Fun with Apache NiFi: Writing Reusable Scripted Processors in NiFi

Wednesday, February 24, 2016

Writing Reusable Scripted Processors in NiFi

This blog has quite a few posts about the various things you can do with the new (as of NiFi 0.5.0) scripting processors. Most are about ExecuteScript and how to use it to do per-flowfile things like replace content, use external modules to add functionality, etc. However most are specific for the task at hand, and aren't really general-use scripts.

We could use dynamic properties (explained in the Developer's Guide and in an earlier post), as they are passed into ExecuteScript as variables. However the user of the processor would have to know which properties to add and fill in, and there's no good way to get that information to the user (at least with ExecuteScript).

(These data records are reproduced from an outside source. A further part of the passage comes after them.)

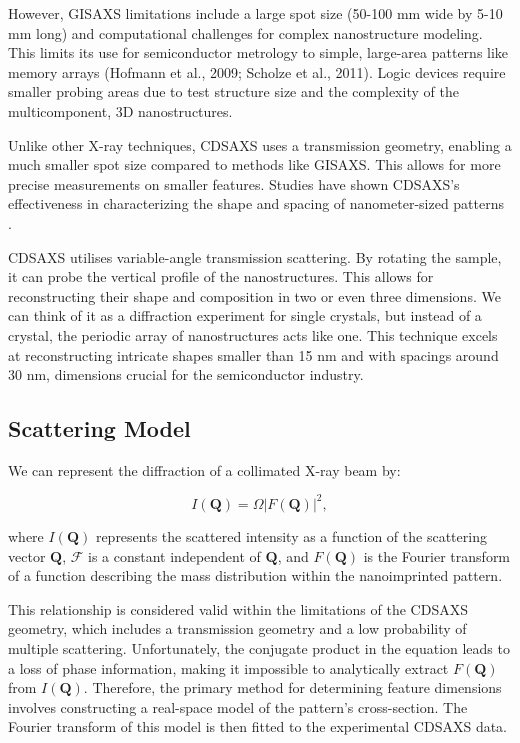 \medskip

However, GISAXS limitations include a large spot size (50-100 mm wide by 5-10 mm long) and
computational challenges for complex nanostructure modeling. This limits its use for 
semiconductor metrology to simple, large-area patterns like memory arrays (Hofmann et al.,
2009; Scholze et al., 2011). Logic devices require smaller probing areas due to test structure 
size and the complexity of the multicomponent, 3D nanostructures. \cite{phd_freychet}

\medskip

Unlike other X-ray techniques, CDSAXS uses a transmission geometry, enabling a much smaller
spot size compared to methods like GISAXS. This allows for more precise measurements on smaller
features. Studies have shown CDSAXS's effectiveness in characterizing the shape and spacing of
nanometer-sized patterns \cite{sunday_2015}.

\medskip
CDSAXS  utilises variable-angle transmission scattering. By rotating the sample, it can probe the vertical profile of the nanostructures. This allows 
for reconstructing their shape and composition in two or even three dimensions.
We can think of it as a diffraction experiment for single crystals, but instead of a crystal, the 
periodic array of nanostructures acts like one. This technique excels at reconstructing 
intricate shapes smaller than 15 nm and with spacings around 30 nm, dimensions crucial for 
the semiconductor industry. \cite{first_cdsaxs_article}

\subsection{Scattering Model} \label{sec:scattering_model}

\medskip
We can represent the diffraction of a collimated X-ray beam by:

\begin{equation}
    I(\mathbf{Q}) = \varOmega | F(\mathbf{Q}) |^2,
\end{equation}
    
where $I(\mathbf{Q})$ represents the scattered intensity as a function of the scattering
vector $\mathbf{Q}$, $\mathcal{F}$ is a constant independent of $\mathbf{Q}$,
and $F(\mathbf{Q})$ is the Fourier transform of a function describing the mass
distribution within the nanoimprinted pattern. 
    
This relationship is considered valid within the limitations of the CDSAXS geometry,
which includes a transmission geometry and a low probability of multiple scattering.    
Unfortunately, the conjugate product in the equation leads to a loss of phase
information, making it impossible to analytically extract $F(\mathbf{Q})$ from $I(\mathbf{Q})$.
Therefore, the primary method for determining feature dimensions involves constructing
a real-space model of the pattern's cross-section. The Fourier transform of this 
model is then fitted to the experimental CDSAXS data.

However, InvokeScriptedProcessor lets you provide a scripted implementation of a full Processor instance. This means you can define your own properties and relationships, along with documentation and validation of them. Your script could provide capabilities that depend on the way the user of the processor configures the processor, without having to interact with the script at all!

I'll illustrate this below, but I think the coolest point is: A template with a single InvokeScriptedProcessor (that contains a working script) can be dragged onto the canvas and basically acts like dragging your custom processor onto the canvas! When the user opens the dialog, they will see the properties/relationships you added, and they will be validated just like the normal ones (script language, body, etc.) that come with the processor.

The scripted processor needs only implement the Processor interface, which in turn extends AbstractConfigurableComponent. A basic Groovy skeleton with a class including a set of overridden interface methods looks like this:

class MyProcessor implements Processor {

    @Override
    void initialize(ProcessorInitializationContext context) { }

    @Override
    Set<Relationship> getRelationships() { return [] as Set }

    @Override
    void onTrigger(ProcessContext context, ProcessSessionFactory sessionFactory) throws ProcessException {
      // do stuff
    }

    @Override
    Collection<ValidationResult> validate(ValidationContext context) { return null }

    @Override
    PropertyDescriptor getPropertyDescriptor(String name) {
        return null
    }

    @Override
    void onPropertyModified(PropertyDescriptor descriptor, String oldValue, String newValue) { }

    @Override
    List<PropertyDescriptor> getPropertyDescriptors() { return [] as List }

    @Override
    String getIdentifier() { return 'MyProcessor-InvokeScriptedProcessor' }
}

processor = new MyProcessor()

Note that the class must implement Processor and declare a variable named "processor" that contains an instance of the class. This is the convention required by the InvokeScriptedProcessor.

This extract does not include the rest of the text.